Those vinyl kits should be a lot less expensive than the styrene ones. It costs a lot more to produce styrene kits so we should be asking why the vinyl ones aren't a lot cheaper.


----------



## SUNGOD (Jan 20, 2006)

wolfman66 said:


> Gwangi in Styrene!That would be cool as hell to see get made and sure as hell will buy couple of them.:thumbsup:



Me too! I wonder if that could be done unlicensed and sold as a dinosaur.


----------



## miniature sun (May 1, 2005)

djnick66 said:


> Vinyl and resin is cheaper to make and those kits are done in small numbers for the 19 people interested in a Ymir.


Wow, you mean there's 18 others out there with an Ymir in their stash? I thought I was the only one...:thumbsup:


----------



## rkoenn (Dec 18, 2007)

It is like DJ said that you have to be realistic about the market and the market is simply not big enough to support the production costs of a styrene kit. While I think and hope, at least I suspect Moebius is making money, the market will support things like LIS, Battlestar, classic monsters, and some currently related vehicles and characters, the only likely purchasers en masse, most of us "old" guys mass more than when we were younger, are us "old" guys. I don't think you will find many of the already small number of young modelers too interested in Harryhausen creations. So from a mass market, styrene kit perspective without charging an exorbitant fee I think the business proposition would fail.

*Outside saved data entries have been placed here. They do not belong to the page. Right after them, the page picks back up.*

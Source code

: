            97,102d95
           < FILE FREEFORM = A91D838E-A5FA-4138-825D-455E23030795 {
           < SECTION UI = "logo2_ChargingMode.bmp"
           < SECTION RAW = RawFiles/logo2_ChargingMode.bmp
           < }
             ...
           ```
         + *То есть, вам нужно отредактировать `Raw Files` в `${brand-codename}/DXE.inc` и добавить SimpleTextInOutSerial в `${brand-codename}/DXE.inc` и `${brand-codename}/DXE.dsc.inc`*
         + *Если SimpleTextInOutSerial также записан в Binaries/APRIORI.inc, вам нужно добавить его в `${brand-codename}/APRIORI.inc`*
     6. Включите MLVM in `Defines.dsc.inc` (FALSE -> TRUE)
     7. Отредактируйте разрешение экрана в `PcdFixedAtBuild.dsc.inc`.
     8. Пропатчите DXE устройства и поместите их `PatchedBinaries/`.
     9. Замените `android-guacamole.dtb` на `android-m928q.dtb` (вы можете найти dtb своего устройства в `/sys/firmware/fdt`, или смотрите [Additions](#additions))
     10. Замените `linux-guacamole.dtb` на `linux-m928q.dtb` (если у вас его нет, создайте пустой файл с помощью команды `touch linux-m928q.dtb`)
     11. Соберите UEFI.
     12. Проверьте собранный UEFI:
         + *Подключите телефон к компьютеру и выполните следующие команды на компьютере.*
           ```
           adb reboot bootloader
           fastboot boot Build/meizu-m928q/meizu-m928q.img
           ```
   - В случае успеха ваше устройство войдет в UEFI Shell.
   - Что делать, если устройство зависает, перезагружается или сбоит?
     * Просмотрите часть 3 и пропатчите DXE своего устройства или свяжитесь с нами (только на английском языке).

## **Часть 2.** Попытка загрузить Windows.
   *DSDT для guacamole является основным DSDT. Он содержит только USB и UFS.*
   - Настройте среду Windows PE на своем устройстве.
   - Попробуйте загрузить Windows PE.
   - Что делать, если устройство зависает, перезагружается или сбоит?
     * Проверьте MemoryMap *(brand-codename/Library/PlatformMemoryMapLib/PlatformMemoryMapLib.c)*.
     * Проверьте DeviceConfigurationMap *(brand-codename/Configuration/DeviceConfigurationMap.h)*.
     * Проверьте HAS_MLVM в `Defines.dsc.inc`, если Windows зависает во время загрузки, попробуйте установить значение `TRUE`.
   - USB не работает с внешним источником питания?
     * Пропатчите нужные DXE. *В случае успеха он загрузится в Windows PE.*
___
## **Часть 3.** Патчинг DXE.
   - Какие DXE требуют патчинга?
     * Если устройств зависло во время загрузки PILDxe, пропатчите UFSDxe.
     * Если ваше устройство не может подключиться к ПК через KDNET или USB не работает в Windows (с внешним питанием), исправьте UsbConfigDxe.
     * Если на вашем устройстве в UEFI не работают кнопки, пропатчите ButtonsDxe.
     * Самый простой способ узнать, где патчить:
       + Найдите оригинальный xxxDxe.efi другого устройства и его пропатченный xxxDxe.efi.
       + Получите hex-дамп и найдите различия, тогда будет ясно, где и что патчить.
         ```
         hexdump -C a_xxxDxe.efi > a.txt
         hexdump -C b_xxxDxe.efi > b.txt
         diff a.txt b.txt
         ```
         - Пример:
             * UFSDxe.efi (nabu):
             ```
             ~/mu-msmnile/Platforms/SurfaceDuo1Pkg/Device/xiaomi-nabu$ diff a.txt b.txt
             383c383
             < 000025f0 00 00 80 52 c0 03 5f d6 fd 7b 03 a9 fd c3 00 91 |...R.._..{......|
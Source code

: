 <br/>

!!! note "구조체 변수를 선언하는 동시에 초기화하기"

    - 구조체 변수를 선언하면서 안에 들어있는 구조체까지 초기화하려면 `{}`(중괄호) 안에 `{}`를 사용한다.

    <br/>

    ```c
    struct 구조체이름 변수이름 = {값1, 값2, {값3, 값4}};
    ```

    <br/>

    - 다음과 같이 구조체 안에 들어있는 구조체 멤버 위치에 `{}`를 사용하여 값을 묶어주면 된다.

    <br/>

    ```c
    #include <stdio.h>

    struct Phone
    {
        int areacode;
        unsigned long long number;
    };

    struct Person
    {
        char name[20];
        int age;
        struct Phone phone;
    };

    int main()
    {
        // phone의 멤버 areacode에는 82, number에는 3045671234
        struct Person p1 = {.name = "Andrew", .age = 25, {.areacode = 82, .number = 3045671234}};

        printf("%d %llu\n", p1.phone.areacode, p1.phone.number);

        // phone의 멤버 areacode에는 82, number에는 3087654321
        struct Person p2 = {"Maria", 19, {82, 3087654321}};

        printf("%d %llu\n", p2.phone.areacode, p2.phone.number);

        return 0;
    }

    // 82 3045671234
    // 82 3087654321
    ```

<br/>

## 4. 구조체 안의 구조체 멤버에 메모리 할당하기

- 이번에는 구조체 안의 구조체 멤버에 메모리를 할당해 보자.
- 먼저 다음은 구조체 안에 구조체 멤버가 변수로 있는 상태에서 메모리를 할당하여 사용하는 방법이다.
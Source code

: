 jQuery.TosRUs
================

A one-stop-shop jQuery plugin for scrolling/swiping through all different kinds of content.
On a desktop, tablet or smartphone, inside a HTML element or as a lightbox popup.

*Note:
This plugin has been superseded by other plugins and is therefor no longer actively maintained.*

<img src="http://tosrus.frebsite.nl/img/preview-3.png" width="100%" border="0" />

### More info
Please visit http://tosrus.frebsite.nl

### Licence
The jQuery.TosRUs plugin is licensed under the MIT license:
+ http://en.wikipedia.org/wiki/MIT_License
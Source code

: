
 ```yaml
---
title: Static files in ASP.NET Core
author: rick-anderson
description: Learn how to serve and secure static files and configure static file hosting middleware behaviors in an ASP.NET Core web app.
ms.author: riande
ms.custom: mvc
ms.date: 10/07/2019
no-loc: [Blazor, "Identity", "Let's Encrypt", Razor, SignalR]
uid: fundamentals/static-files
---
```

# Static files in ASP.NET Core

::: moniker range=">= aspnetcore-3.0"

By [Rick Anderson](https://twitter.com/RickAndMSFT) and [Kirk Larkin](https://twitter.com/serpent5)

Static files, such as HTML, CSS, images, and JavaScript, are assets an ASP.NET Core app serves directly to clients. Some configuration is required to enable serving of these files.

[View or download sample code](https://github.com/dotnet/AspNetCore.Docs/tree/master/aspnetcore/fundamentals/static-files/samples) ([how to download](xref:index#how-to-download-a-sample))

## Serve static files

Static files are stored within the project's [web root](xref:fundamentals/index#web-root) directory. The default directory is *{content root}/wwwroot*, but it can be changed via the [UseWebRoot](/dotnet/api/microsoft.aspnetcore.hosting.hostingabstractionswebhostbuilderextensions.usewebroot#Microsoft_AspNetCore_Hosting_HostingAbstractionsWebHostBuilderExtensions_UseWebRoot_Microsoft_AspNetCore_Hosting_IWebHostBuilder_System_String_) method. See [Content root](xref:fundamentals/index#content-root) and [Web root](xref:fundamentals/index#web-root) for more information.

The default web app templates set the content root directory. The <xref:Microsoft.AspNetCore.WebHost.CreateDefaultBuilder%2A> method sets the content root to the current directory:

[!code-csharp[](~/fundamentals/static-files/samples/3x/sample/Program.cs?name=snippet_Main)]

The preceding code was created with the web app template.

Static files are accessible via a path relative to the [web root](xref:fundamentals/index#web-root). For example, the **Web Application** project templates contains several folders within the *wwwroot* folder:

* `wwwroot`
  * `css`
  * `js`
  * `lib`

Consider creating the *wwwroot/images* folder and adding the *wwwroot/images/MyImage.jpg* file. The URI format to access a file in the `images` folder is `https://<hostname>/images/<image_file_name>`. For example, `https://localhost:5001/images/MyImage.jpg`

Now the garage guys who must and do sell at very elevated prices might make a small amount of money. However they do it as much for the love of the product as the money and likely, unless they are really big, won't have to deal with licensing fees and other costs. As McDee so succinctly puts it, It's not just a hobby, it's an obsession! For the big styrene guys it is a business first and businesses are supposed to make money.

Bob K.


----------



## SUNGOD (Jan 20, 2006)

rkoenn said:


> It is like DJ said that you have to be realistic about the market and the market is simply not big enough to support the production costs of a styrene kit. While I think and hope, at least I suspect Moebius is making money, the market will support things like LIS, Battlestar, classic monsters, and some currently related vehicles and characters, the only likely purchasers en masse, most of us "old" guys mass more than when we were younger, are us "old" guys. I don't think you will find many of the already small number of young modelers too interested in Harryhausen creations. So from a mass market, styrene kit perspective without charging an exorbitant fee I think the business proposition would fail. Now the garage guys who must and do sell at very elevated prices might make a small amount of money. However they do it as much for the love of the product as the money and likely, unless they are really big, won't have to deal with licensing fees and other costs. As McDee so succinctly puts it, It's not just a hobby, it's an obsession! For the big styrene guys it is a business first and businesses are supposed to make money.
> 
> Bob K.




Didn't Monarch's Nosferatu sell out? I might be wrong but surely if a character from a very old silent film can sell then maybe Harryhausen subjects might be in with a chance even if Nosferatu was unlicensed. I'm not saying Harryhausen kits would sell that well but the simple fact is we don't know whether they would or not until someone tries.


----------



## djnick66 (May 2, 2008)

Nosferatu is not hard to find in either issue. Im sure it sold pretty well to its intended audience. BUT Nosferatu is infinitely more sellable than, say, the Minoton or Quintopus hands down. Nosferatu is also in the public domain, which means no licensing fees


----------



## TAY666 (Jan 8, 2000)

Monarch does very small production runs. Only a few thousand I think.
Which can work without things like licesning costs.
But I am sure that Ray commands a decent amount of cash to sign off on a project.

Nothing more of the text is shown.